Assistant treasurer and minister for financial services Stephen Jones affirmed the changes, stating they aim to mitigate fraud and scams prevalent in the industry.
Out of 400 exchanges registered by the Australian Transaction Reports and Analysis Centre (AUSTRAC), a significant number are expected to struggle with compliance.
Michael Bacina, director at Blockchain Australia, opined that the sector might be “left with 10 or 20” platforms.
Follows FTX collapse
To be eligible for an AFSL, exchanges must hold more than A$5 million in aggregate or more than A$1,500 per individual customer on their platform.
Ryan McCall, co-founder and CEO of ZeroCap, corroborated the impending consolidation within the industry, saying: “We’ve already been approached by a smaller player asking if we wanted to buy them.”
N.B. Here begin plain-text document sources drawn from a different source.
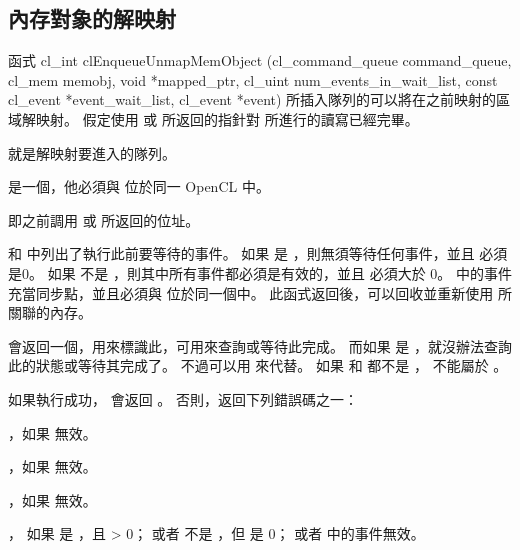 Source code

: \subsection{內存對象的解映射}
函式
\startCLFUNC
cl_int clEnqueueUnmapMemObject (cl_command_queue command_queue,
			cl_mem memobj,
			void *mapped_ptr,
			cl_uint num_events_in_wait_list,
			const cl_event *event_wait_list,
			cl_event *event)
\stopCLFUNC
所插入隊列的可以將在之前映射的區域解映射。
假定使用  或  所返回的指針對  所進行的讀寫已經完畢。

 就是解映射要進入的隊列。

 是一個，他必須與  位於同一 OpenCL 中。

 即之前調用  或  所返回的位址。

 和  中列出了執行此前要等待的事件。
如果  是 ，則無須等待任何事件，並且  必須是0。
如果  不是 ，則其中所有事件都必須是有效的，並且  必須大於 0。
 中的事件充當同步點，並且必須與  位於同一個中。
此函式返回後，可以回收並重新使用  所關聯的內存。

 會返回一個，用來標識此，可用來查詢或等待此完成。
而如果  是 ，就沒辦法查詢此的狀態或等待其完成了。
不過可以用  來代替。
如果  和  都不是 ，  不能屬於 。

如果執行成功，  會返回 。
否則，返回下列錯誤碼之一：
\startigBase
\item {}，如果  無效。
\item {}，如果  無效。

\item {}，如果  無效。

\item {}，
  如果  是 ，且  > 0；
  或者  不是 ，但  是 0；
  或者  中的事件無效。

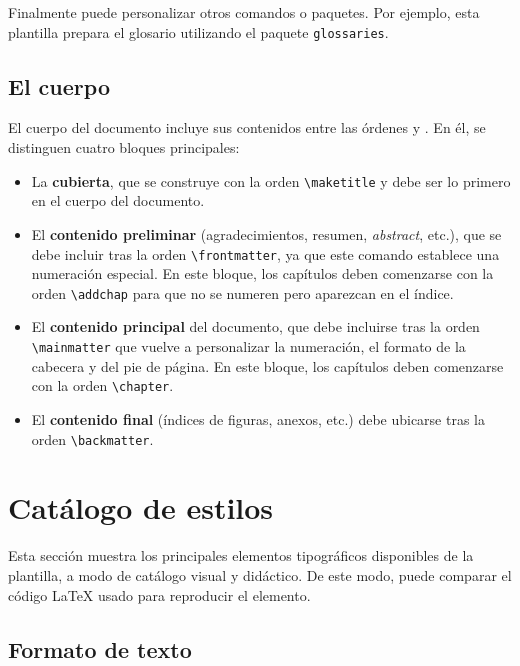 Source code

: Finalmente puede personalizar otros comandos o paquetes. Por ejemplo, esta plantilla prepara el glosario utilizando el paquete \lstinline|glossaries|.

\subsection{El cuerpo}

El cuerpo del documento incluye sus contenidos entre las órdenes \lstinline|| y \lstinline||. En él, se distinguen cuatro bloques principales: 
\begin{itemize}\itemsep 0em
    \item La \textbf{cubierta}, que se construye con la orden \lstinline{\maketitle} y debe ser lo primero en el cuerpo del documento.
    \item El \textbf{contenido preliminar} (agradecimientos, resumen, \textit{abstract}, etc.), que se debe incluir tras la orden \lstinline{\frontmatter}, ya que este comando establece una numeración especial. En este bloque, los capítulos deben comenzarse con la orden \lstinline{\addchap} para que no se numeren pero aparezcan en el índice.
    \item El \textbf{contenido principal} del documento, que debe incluirse tras la orden \lstinline{\mainmatter} que vuelve a personalizar la numeración, el formato de la cabecera y del pie de página. En este bloque, los capítulos deben comenzarse con la orden \lstinline{\chapter}.
    \item El \textbf{contenido final} (índices de figuras, anexos, etc.) debe ubicarse tras la orden \lstinline{\backmatter}.
\end{itemize}

\section{Catálogo de estilos}

Esta sección muestra los principales elementos tipográficos disponibles de la plantilla, a modo de catálogo visual y didáctico. De este modo, puede comparar el código \LaTeX{} usado para reproducir el elemento. 

\subsection{Formato de texto}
This development comes on the heels of the collapse of international crypto exchanges like FTX and the failure of platforms like Celsius and Luna.
In parliament next year
ASIC chairman Joe Longo cautioned that the enforcement of new standards will take time.
The guidelines also cover crypto-specific activities such as staking and tokenisation.
While the new legislation does not necessitate that crypto assets remain in Australia, the move has prompted discussions on customer asset security.
Adrian Przleozny, CEO of Independent Reserve, advocated for rules ensuring assets are kept onshore to protect Australian customers from foreign bankruptcy laws.
The legislation is set to be introduced in parliament next year, prior to exchanges initiating their AFSL applications.